Full disclosure: I have seven years of Informatica ETL development experience, and aside from a brief flirtation with OWB some years ago (in which I was unimpressed) I have hands-on experience of no other tools. I have heard many of these sentiments echoed elsewhere, though.
So here are some reasons why third party ETL tools are inferior to in-database transformation, IMHO.
- They require little database expertise to use: This sounds at first blush like an advantage, but knowledge of the graphical interface used for generating transformations can mask a shallow appreciation of the performance enhancing internal mechanisms of the database, such as bulk operations, parallelism, partitioning etc.. When a performance problem arises you are into a multiperson analysis which is less efficient, more time consuming and potentially divisive. Another issue, particularly for smaller teams, is that dividing the expertise between database people and ETL people can require higher staffing levels — instead of a DBA and two database developers (who can at a pinch substitute for the DBA on vacations and sick days) you need a DBA, a developer and two ETL developers. You can still find yourself in a bind with one member of staff on leave and no margin of safety in case of illness or other duties.
- They are generally not good at bulk operations as the database: Bulk, nologging operations are the number one performance enhancer for data warehouse loads, and your external ETL tool may not allow them, or may make it tricky to tell whether they are being used through requiring multiple configuration items to be set.
- You will have to use some in-database transformations anyway: Related to issue number one. Your ETL developer may be unqualified to do this work, yet it is almost always going to be required. Gathering statistics, refreshing materialized views or other precalculated result sets, disabling and rebuilding indexes …
- They don’t know as much about the data as the database does: We expend a lot of effort in making sure that the database knows as much about the data as possible. Row counts, average row lengths, cardinalities, foreign keys, unique keys, dimensions etc. all allow the database to make the most efficient choices in optimizing operations. Your ETL tool rarely will take advantage of these features. Indeed when it starts to read data it often has no idea whether it will read 10 rows or 10 million … how can it make a choice on an efficient join mechnism under those circumstances?
- Database functionality has expanded to encompass many ETL tasks: Not by coincidence, Oracle has many features that now make it a very efficient load-and-transform tool. Full outer joins, external tables, analytic functions, regular expressions … every one of these helps to kick the feet out from under the external tool market.
- Difficult transaction control: External tools generally enforce coding in units across which transactions cannot span. You are often forced into smaller transactions than is ideal, leading to more complex recovery mechanisms in the event of a processing failure.

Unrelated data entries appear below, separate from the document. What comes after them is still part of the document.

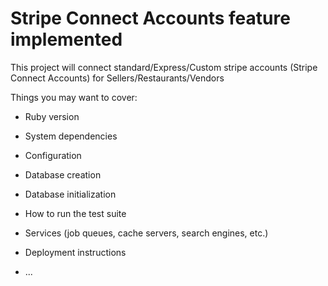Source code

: # Stripe Connect Accounts feature implemented 

This project will connect standard/Express/Custom stripe accounts (Stripe Connect Accounts) for Sellers/Restaurants/Vendors

Things you may want to cover:

* Ruby version

* System dependencies

* Configuration

* Database creation

* Database initialization

* How to run the test suite

* Services (job queues, cache servers, search engines, etc.)

* Deployment instructions

* ...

- External tools do not have a performance analysis interface as well developed as Oracle’s: Good luck looking for a wait interface. A performance problem can be in the tool, in the database, in the network …. Interestingly, despite being allegedly easier to use the creation of a performance test case on an external ETL tool can be a very tricky and time-consuming proposition. If you recall back in the days when everyone was using BCHRs and rules of thumb for Oracle performance tuning, that is where ETL tools are today. Scary, huh?

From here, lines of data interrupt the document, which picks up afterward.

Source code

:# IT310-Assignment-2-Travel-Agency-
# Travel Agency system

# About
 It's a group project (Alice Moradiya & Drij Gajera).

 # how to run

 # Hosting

- Hardware issues: Buy separate hardware and pay the price, or host the tool on the database hardware and be unable to load share effectively between them? Poor database performance? Sorry, the ETL tool is using all your resources right now. High hardware costs? Sorry, the ETL tool needs it to avoid contention with the database, but sits idle twelve hours a day.
- Purchase Costs: Have you seen the price of these things?
- Smaller user base: There are good resources out there in terms of forums, but precious few in comparison to Oracle.
- Lack of Source Control: (Late addition).When your ETL tool stores it’s configuration in a bunch of tables in a database repository, you are pretty much stuck with whatever source control they give you, including “none” or what I think of as “marketingware” (features that marketing need the software to include to be able to sell the product but which are little more than a unreliable stub feature). With text-based code you are free to use best practices and any tool you like — including, of course, “none”.
So, to summarise … higher staff costs, lower staff efficiency, poorer performance, less optimal processing, higher hardware costs, higher software costs … other contributions gratefully accepted, in particular experiences of 100% in-database processing.